Following his release from prison, he moved to Altenburg, where he met and married a former prostitute,
who had been jailed for the murder of her fiancé. He spent the next four years living a life of relative normality and found work as a molder (his father's profession), even becoming active in the trade union.
This normality was short-lived, however, and Kürten found himself inexorably drawn to Dusseldorf, where his criminal tendencies escalated, from petty crimes to arson attacks, and then to sexual attacks, four of which are certainly attributable to him in the period up until early 1929. One unlucky victim, Maria Kuhn, survived repeated stabbing by Kürten that caused 24 individual wounds.
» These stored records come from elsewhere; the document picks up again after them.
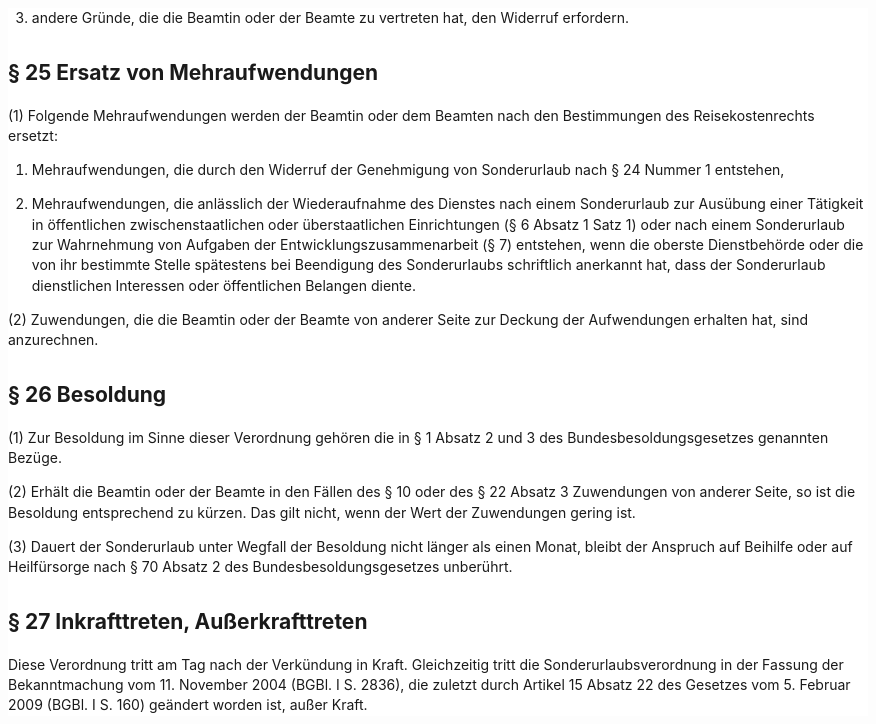 3.  andere Gründe, die die Beamtin oder der Beamte zu vertreten hat, den
    Widerruf erfordern.





## § 25 Ersatz von Mehraufwendungen

(1) Folgende Mehraufwendungen werden der Beamtin oder dem Beamten nach
den Bestimmungen des Reisekostenrechts ersetzt:

1.  Mehraufwendungen, die durch den Widerruf der Genehmigung von
    Sonderurlaub nach § 24 Nummer 1 entstehen,


2.  Mehraufwendungen, die anlässlich der Wiederaufnahme des Dienstes nach
    einem Sonderurlaub zur Ausübung einer Tätigkeit in öffentlichen
    zwischenstaatlichen oder überstaatlichen Einrichtungen (§ 6 Absatz 1
    Satz 1) oder nach einem Sonderurlaub zur Wahrnehmung von Aufgaben der
    Entwicklungszusammenarbeit (§ 7) entstehen, wenn die oberste
    Dienstbehörde oder die von ihr bestimmte Stelle spätestens bei
    Beendigung des Sonderurlaubs schriftlich anerkannt hat, dass der
    Sonderurlaub dienstlichen Interessen oder öffentlichen Belangen
    diente.




(2) Zuwendungen, die die Beamtin oder der Beamte von anderer Seite zur
Deckung der Aufwendungen erhalten hat, sind anzurechnen.


## § 26 Besoldung

(1) Zur Besoldung im Sinne dieser Verordnung gehören die in § 1 Absatz
2 und 3 des Bundesbesoldungsgesetzes genannten Bezüge.

(2) Erhält die Beamtin oder der Beamte in den Fällen des § 10 oder des
§ 22 Absatz 3 Zuwendungen von anderer Seite, so ist die Besoldung
entsprechend zu kürzen. Das gilt nicht, wenn der Wert der Zuwendungen
gering ist.

(3) Dauert der Sonderurlaub unter Wegfall der Besoldung nicht länger
als einen Monat, bleibt der Anspruch auf Beihilfe oder auf
Heilfürsorge nach § 70 Absatz 2 des Bundesbesoldungsgesetzes
unberührt.


## § 27 Inkrafttreten, Außerkrafttreten

Diese Verordnung tritt am Tag nach der Verkündung in Kraft.
Gleichzeitig tritt die Sonderurlaubsverordnung in der Fassung der
Bekanntmachung vom 11. November 2004 (BGBl. I S. 2836), die zuletzt
durch Artikel 15 Absatz 22 des Gesetzes vom 5. Februar 2009 (BGBl. I
S. 160) geändert worden ist, außer Kraft.

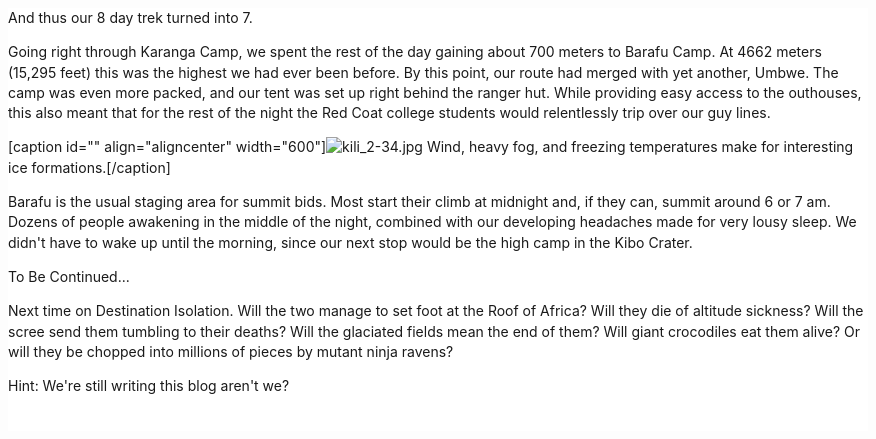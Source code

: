 And thus our 8 day trek turned into 7.

Going right through Karanga Camp, we spent the rest of the day gaining about 700 meters to Barafu Camp. At 4662 meters (15,295 feet) this was the highest we had ever been before. By this point, our route had merged with yet another, Umbwe. The camp was even more packed, and our tent was set up right behind the ranger hut. While providing easy access to the outhouses, this also meant that for the rest of the night the Red Coat college students would relentlessly trip over our guy lines.

[caption id="" align="aligncenter" width="600"]<img class="ngg-singlepic ngg-none " alt="kili_2-34.jpg" src="http://destination-isolation.com/wp-content/gallery/up-and-down-again-a-trekkers-tale-mt-kilimanjaro/kili_2-34.jpg" width="600" height="397" /> Wind, heavy fog, and freezing temperatures make for interesting ice formations.[/caption]

Barafu is the usual staging area for summit bids. Most start their climb at midnight and, if they can, summit around 6 or 7 am. Dozens of people awakening in the middle of the night, combined with our developing headaches made for very lousy sleep. We didn't have to wake up until the morning, since our next stop would be the high camp in the Kibo Crater.

To Be Continued...

Next time on Destination Isolation. Will the two manage to set foot at the Roof of Africa? Will they die of altitude sickness? Will the scree send them tumbling to their deaths? Will the glaciated fields mean the end of them? Will giant crocodiles eat them alive? Or will they be chopped into millions of pieces by mutant ninja ravens?

Hint: We're still writing this blog aren't we?

<img class="ngg_displayed_gallery mceItem" alt="" src="http://destination-isolation.com/nextgen-attach_to_post/preview/id--4971" />
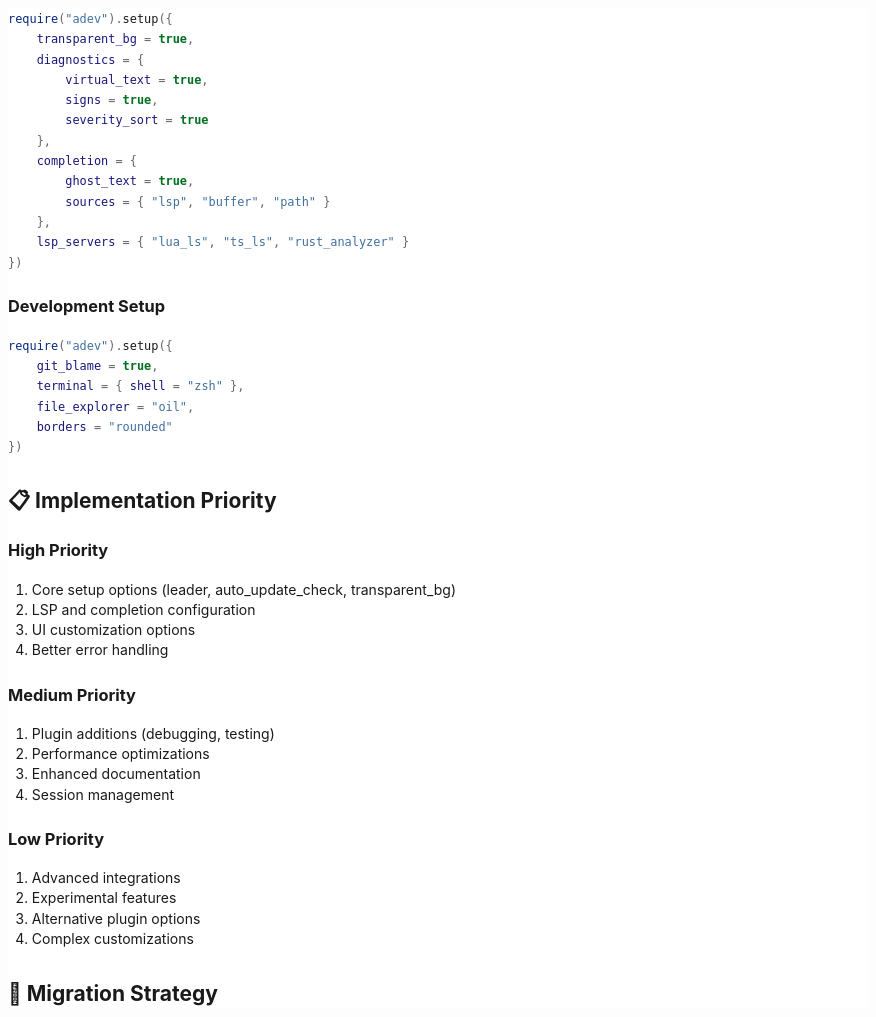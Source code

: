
 ```lua
require("adev").setup({
    transparent_bg = true,
    diagnostics = {
        virtual_text = true,
        signs = true,
        severity_sort = true
    },
    completion = {
        ghost_text = true,
        sources = { "lsp", "buffer", "path" }
    },
    lsp_servers = { "lua_ls", "ts_ls", "rust_analyzer" }
})
```

### Development Setup

```lua
require("adev").setup({
    git_blame = true,
    terminal = { shell = "zsh" },
    file_explorer = "oil",
    borders = "rounded"
})
```

## 📋 Implementation Priority

### High Priority

1. Core setup options (leader, auto_update_check, transparent_bg)
2. LSP and completion configuration
3. UI customization options
4. Better error handling

### Medium Priority

1. Plugin additions (debugging, testing)
2. Performance optimizations
3. Enhanced documentation
4. Session management

### Low Priority

1. Advanced integrations
2. Experimental features
3. Alternative plugin options
4. Complex customizations

## 🔄 Migration Strategy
This crime escalation reached its peak in the killing of 9-year-old Rosa Ohliger, on February 9, 1929. She was stabbed 13 times by Kürten , who climaxed during the brutal attack, before he dumped her body under a hedge, then attempted to set fire to her remains to destroy the evidence.
Rosa was the first of a number of victims that included young girls, women and even men, over the next 15 months. A 45-year old mechanic named Scheer followed, five days later, the victim of multiple stab wounds. Kürten again returned to the scene of the crime to relive the moment, even speaking to detectives about the murder.
Sensationalist German press covered the attacks extensively, and when they discovered that investigators believed that the attacker might be drinking the blood of his victims, he was immortalized in print as the "Vampire of Dusseldorf." The search for the killer received a major setback, however, when a learning-disabled individual, named Stausberg, accused of similar crimes, inexplicably admitted to all of the so-called vampire killings. He was committed to an asylum, and the police were convinced that the case was solved.
By August 1929 it became apparent that their conviction was premature; a series of strangulations and stabbings occurred, culminating in the brutal fairground murder of foster sisters, 5-year old Gertrude Hamacher, and 14-year old Louise Lenzen. The next day Kürten assaulted another woman, Gertrude Schulte, who survived the attack, and gave police a description of her attacker as a pleasant-looking male, around 40 years old.
Attacks became more frequent, and were widely publicized, throwing the population of Dusseldorf into a panic as the victim count rocketed. Ida Reuter was raped and killed in September, and a servant girl named Elizabeth Dorrier was battered to death on October 12,1929. Two other victims, named Meurer and Wanders, were fortunate to survive brutal hammer attacks, but the very nondescript appearance of Kürten , as described by his victims, made it difficult to narrow down the list of potential suspects.